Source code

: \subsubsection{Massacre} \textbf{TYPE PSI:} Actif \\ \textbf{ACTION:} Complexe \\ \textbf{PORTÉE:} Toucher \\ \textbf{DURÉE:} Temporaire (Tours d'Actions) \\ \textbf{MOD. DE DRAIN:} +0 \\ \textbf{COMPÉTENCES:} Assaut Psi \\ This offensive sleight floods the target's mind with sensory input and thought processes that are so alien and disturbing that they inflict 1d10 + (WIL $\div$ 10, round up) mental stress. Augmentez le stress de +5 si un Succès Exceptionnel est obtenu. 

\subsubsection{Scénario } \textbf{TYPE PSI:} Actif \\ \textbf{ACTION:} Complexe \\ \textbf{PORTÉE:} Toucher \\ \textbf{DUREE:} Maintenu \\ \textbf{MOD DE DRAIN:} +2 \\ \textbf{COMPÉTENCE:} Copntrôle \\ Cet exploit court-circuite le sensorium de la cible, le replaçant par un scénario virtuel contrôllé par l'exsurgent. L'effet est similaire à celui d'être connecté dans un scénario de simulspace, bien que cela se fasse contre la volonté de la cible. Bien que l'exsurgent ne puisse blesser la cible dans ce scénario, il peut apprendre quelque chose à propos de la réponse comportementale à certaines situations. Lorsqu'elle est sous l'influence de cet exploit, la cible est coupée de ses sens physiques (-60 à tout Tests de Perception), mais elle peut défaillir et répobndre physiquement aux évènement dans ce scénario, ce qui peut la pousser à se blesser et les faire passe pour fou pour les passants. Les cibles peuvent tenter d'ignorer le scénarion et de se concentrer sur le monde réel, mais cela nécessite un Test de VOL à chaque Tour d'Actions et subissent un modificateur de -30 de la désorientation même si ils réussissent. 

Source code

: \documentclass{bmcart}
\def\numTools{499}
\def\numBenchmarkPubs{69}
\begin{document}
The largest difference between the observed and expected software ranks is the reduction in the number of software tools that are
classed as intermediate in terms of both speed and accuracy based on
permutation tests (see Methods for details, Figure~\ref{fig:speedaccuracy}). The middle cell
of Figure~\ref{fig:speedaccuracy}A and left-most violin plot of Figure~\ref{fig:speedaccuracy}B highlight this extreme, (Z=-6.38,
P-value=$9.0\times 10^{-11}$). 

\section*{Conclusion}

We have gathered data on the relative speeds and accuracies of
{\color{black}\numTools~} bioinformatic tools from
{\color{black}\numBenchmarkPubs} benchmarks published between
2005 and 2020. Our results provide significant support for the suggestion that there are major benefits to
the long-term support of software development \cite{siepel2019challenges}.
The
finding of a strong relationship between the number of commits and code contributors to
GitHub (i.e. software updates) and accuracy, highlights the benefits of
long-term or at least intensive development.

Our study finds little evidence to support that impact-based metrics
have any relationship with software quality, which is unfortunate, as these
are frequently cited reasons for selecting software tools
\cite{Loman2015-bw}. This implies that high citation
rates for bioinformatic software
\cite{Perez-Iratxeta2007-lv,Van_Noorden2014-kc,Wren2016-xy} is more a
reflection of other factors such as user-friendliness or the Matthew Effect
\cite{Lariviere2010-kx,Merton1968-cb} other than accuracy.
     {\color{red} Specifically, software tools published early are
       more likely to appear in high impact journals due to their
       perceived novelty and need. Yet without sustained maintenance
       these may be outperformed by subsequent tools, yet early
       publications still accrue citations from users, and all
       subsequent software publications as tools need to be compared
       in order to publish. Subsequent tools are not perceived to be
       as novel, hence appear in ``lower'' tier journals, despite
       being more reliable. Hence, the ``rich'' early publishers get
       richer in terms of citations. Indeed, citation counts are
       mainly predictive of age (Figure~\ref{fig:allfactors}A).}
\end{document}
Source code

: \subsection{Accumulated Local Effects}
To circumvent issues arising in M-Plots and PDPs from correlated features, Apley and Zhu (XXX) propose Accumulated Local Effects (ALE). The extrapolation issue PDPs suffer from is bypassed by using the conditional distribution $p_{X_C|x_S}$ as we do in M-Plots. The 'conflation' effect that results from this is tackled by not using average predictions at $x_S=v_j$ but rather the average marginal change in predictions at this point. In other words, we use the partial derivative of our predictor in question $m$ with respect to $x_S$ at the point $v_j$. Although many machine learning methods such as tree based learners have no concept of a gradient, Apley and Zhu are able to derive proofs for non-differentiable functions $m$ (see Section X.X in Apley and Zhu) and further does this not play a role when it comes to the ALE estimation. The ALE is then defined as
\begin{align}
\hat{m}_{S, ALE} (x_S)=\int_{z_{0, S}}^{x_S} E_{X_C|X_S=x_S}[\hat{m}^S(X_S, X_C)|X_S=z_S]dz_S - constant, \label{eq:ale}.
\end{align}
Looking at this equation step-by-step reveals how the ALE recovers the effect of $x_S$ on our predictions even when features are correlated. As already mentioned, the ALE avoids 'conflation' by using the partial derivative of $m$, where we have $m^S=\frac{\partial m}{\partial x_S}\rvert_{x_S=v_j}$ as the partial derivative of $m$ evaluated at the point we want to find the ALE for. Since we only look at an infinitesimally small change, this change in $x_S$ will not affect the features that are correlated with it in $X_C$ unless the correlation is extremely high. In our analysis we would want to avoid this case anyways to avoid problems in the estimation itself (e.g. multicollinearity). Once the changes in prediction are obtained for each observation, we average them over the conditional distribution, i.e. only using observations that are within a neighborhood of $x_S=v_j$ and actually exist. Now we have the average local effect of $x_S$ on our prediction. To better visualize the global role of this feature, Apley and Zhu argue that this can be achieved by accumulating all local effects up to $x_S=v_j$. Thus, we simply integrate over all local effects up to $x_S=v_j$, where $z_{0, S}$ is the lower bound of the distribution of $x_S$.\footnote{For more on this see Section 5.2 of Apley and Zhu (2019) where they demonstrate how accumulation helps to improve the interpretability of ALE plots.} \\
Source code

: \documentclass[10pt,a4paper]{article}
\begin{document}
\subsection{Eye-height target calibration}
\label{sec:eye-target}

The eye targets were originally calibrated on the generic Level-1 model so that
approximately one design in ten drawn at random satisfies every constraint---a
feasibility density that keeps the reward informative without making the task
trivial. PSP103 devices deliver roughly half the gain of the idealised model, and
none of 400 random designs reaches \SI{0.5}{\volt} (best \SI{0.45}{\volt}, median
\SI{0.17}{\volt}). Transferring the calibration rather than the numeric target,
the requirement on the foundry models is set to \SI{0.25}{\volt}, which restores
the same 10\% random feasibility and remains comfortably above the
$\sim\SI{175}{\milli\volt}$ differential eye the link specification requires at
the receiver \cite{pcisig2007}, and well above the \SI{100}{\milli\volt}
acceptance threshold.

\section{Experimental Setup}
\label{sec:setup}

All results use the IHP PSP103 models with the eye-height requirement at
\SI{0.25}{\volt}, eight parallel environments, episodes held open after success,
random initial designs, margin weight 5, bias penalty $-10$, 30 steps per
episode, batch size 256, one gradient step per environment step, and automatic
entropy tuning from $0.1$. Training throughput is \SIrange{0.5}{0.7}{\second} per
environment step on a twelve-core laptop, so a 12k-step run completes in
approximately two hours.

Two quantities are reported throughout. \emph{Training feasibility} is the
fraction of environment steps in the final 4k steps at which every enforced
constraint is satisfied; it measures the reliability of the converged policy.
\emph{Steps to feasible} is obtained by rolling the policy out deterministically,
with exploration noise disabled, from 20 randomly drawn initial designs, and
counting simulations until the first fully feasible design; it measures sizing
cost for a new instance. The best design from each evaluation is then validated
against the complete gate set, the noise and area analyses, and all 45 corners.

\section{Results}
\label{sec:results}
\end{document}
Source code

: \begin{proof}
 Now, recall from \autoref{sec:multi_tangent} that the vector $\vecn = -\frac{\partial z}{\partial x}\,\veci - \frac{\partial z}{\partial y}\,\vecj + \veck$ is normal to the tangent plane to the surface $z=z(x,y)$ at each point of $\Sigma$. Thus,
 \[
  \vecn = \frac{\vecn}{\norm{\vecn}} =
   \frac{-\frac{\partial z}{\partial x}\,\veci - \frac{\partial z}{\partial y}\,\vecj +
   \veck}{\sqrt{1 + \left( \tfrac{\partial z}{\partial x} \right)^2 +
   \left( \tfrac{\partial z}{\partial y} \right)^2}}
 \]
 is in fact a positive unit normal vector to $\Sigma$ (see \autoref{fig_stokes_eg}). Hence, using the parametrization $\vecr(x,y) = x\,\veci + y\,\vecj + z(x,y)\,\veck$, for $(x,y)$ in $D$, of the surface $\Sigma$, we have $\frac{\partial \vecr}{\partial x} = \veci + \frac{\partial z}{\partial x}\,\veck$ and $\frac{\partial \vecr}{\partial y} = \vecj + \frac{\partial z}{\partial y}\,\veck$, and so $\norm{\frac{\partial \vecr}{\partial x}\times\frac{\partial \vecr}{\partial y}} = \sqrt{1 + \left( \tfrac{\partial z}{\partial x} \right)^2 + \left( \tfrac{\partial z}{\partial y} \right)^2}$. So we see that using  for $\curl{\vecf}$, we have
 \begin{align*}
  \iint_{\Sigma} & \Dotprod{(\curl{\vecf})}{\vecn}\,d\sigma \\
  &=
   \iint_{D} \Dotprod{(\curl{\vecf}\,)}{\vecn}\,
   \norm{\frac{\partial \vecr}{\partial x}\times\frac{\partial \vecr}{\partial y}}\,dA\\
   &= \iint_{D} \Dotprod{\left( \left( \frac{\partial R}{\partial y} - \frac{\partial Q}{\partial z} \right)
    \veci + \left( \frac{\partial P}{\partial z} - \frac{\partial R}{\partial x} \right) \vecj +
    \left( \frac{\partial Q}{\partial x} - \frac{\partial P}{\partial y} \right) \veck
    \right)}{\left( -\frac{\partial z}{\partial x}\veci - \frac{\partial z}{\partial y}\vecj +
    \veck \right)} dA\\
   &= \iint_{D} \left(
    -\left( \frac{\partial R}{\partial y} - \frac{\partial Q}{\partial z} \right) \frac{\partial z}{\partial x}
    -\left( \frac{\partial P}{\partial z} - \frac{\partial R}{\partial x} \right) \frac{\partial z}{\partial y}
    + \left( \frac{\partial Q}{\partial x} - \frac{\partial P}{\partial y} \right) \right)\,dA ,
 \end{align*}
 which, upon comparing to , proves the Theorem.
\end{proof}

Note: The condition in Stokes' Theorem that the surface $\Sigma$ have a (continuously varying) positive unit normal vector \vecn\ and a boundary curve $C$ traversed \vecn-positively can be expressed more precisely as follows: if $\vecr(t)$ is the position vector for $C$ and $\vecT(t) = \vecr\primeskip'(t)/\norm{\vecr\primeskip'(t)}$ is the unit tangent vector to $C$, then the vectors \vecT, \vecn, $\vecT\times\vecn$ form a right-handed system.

◆ WHAT YOU NEED TO DO
Quote, word for word, every line from the top of the entries through the line that holds "Exceptionnel est obtenu.".

◆ EXERCISE SOLUTION
Source code

: \subsubsection{Massacre} \textbf{TYPE PSI:} Actif \\ \textbf{ACTION:} Complexe \\ \textbf{PORTÉE:} Toucher \\ \textbf{DURÉE:} Temporaire (Tours d'Actions) \\ \textbf{MOD. DE DRAIN:} +0 \\ \textbf{COMPÉTENCES:} Assaut Psi \\ This offensive sleight floods the target's mind with sensory input and thought processes that are so alien and disturbing that they inflict 1d10 + (WIL $\div$ 10, round up) mental stress. Augmentez le stress de +5 si un Succès Exceptionnel est obtenu. 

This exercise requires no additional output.